(Stored data)

--- --- ---

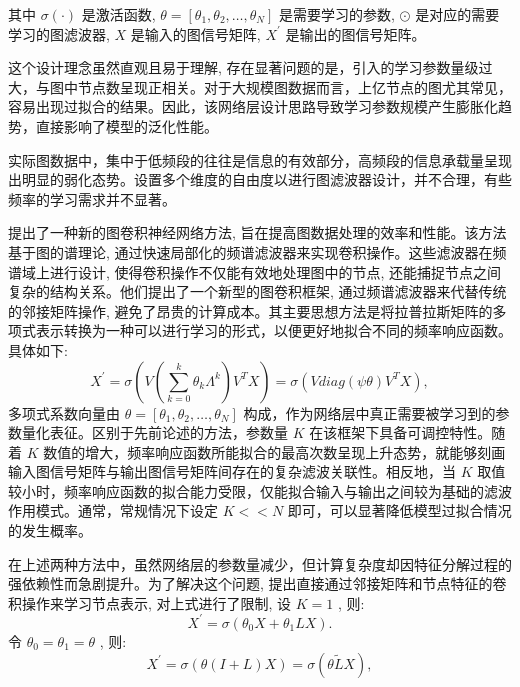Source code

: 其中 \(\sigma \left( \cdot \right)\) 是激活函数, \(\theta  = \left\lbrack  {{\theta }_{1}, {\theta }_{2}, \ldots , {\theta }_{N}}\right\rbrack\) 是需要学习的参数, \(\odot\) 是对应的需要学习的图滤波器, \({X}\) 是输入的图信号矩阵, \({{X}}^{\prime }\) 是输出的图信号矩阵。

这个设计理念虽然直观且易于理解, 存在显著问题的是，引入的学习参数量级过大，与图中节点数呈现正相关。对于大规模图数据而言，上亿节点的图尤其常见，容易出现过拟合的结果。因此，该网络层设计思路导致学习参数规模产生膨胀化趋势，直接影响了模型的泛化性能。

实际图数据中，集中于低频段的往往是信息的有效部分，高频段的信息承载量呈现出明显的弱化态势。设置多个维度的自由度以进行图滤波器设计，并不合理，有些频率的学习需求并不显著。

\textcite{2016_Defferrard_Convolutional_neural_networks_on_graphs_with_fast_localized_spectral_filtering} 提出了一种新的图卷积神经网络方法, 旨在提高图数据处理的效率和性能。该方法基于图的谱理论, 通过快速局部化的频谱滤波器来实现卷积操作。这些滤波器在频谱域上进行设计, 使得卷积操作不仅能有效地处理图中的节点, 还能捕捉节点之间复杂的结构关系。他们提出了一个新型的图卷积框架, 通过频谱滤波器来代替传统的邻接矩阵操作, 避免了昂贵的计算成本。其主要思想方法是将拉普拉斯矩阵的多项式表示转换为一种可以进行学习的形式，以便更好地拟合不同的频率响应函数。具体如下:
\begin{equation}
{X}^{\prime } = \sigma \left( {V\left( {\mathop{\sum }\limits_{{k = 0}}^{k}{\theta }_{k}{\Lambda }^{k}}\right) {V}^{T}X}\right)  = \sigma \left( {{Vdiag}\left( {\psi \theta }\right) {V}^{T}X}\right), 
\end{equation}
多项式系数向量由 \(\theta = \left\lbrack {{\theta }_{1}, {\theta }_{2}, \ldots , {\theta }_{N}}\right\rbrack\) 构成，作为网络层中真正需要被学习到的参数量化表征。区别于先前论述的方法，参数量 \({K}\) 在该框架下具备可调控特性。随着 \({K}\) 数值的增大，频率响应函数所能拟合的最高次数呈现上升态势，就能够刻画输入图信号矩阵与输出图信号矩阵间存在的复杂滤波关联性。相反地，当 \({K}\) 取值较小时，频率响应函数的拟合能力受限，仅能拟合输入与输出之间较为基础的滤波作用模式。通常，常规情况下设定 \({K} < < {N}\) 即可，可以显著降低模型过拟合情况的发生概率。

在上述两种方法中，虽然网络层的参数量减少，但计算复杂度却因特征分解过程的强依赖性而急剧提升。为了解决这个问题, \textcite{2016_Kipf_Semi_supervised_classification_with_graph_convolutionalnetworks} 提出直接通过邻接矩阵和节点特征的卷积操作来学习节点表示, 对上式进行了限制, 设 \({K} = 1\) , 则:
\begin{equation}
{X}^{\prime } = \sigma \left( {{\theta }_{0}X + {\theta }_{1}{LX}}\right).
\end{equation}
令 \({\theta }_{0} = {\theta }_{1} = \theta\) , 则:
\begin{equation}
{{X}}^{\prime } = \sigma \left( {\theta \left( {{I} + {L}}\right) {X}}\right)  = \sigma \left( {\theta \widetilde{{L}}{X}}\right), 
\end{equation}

--- --- ---

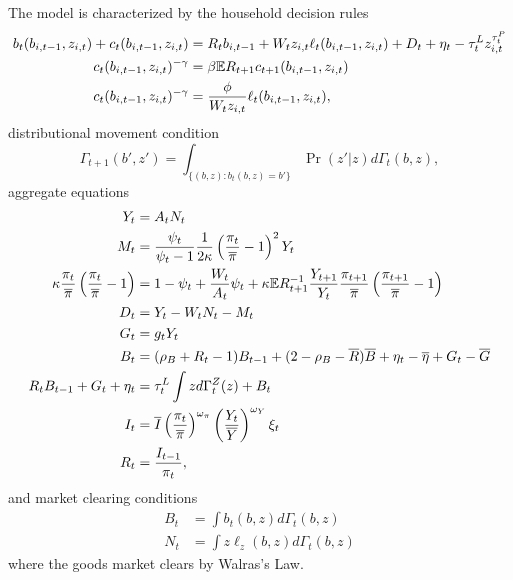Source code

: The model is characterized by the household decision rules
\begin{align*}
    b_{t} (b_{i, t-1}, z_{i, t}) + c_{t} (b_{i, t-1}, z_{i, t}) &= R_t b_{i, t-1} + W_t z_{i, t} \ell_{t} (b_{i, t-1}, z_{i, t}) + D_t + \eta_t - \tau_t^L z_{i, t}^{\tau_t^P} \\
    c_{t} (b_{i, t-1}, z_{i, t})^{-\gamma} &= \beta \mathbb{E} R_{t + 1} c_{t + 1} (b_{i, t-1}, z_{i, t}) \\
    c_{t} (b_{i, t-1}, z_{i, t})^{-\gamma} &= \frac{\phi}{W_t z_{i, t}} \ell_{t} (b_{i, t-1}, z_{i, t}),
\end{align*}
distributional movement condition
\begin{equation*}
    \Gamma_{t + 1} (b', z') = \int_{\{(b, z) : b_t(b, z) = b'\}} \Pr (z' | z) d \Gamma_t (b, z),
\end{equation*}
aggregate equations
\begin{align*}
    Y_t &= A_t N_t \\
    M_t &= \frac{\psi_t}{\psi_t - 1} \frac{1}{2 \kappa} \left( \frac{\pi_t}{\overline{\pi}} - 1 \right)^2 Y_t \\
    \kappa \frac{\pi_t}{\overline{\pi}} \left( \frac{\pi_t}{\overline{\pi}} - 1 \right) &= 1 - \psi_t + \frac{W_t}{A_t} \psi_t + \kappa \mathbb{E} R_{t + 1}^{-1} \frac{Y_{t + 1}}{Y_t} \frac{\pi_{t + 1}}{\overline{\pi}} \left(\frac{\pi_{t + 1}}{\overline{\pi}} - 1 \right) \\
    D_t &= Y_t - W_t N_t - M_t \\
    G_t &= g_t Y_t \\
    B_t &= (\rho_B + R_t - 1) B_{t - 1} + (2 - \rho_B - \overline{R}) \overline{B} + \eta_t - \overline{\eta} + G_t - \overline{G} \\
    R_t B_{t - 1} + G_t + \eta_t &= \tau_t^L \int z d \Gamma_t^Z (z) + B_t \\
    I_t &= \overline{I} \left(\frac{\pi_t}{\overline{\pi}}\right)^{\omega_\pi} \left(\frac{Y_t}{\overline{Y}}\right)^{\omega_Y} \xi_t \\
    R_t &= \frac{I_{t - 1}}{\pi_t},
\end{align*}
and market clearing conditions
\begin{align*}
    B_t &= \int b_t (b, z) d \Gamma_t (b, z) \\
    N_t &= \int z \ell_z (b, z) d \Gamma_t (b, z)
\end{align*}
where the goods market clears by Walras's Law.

--- --- ---

Exercise requirements = All lines of the entries containing the string "market" must be shown in full.

Result for this task =
and market clearing conditions
where the goods market clears by Walras's Law.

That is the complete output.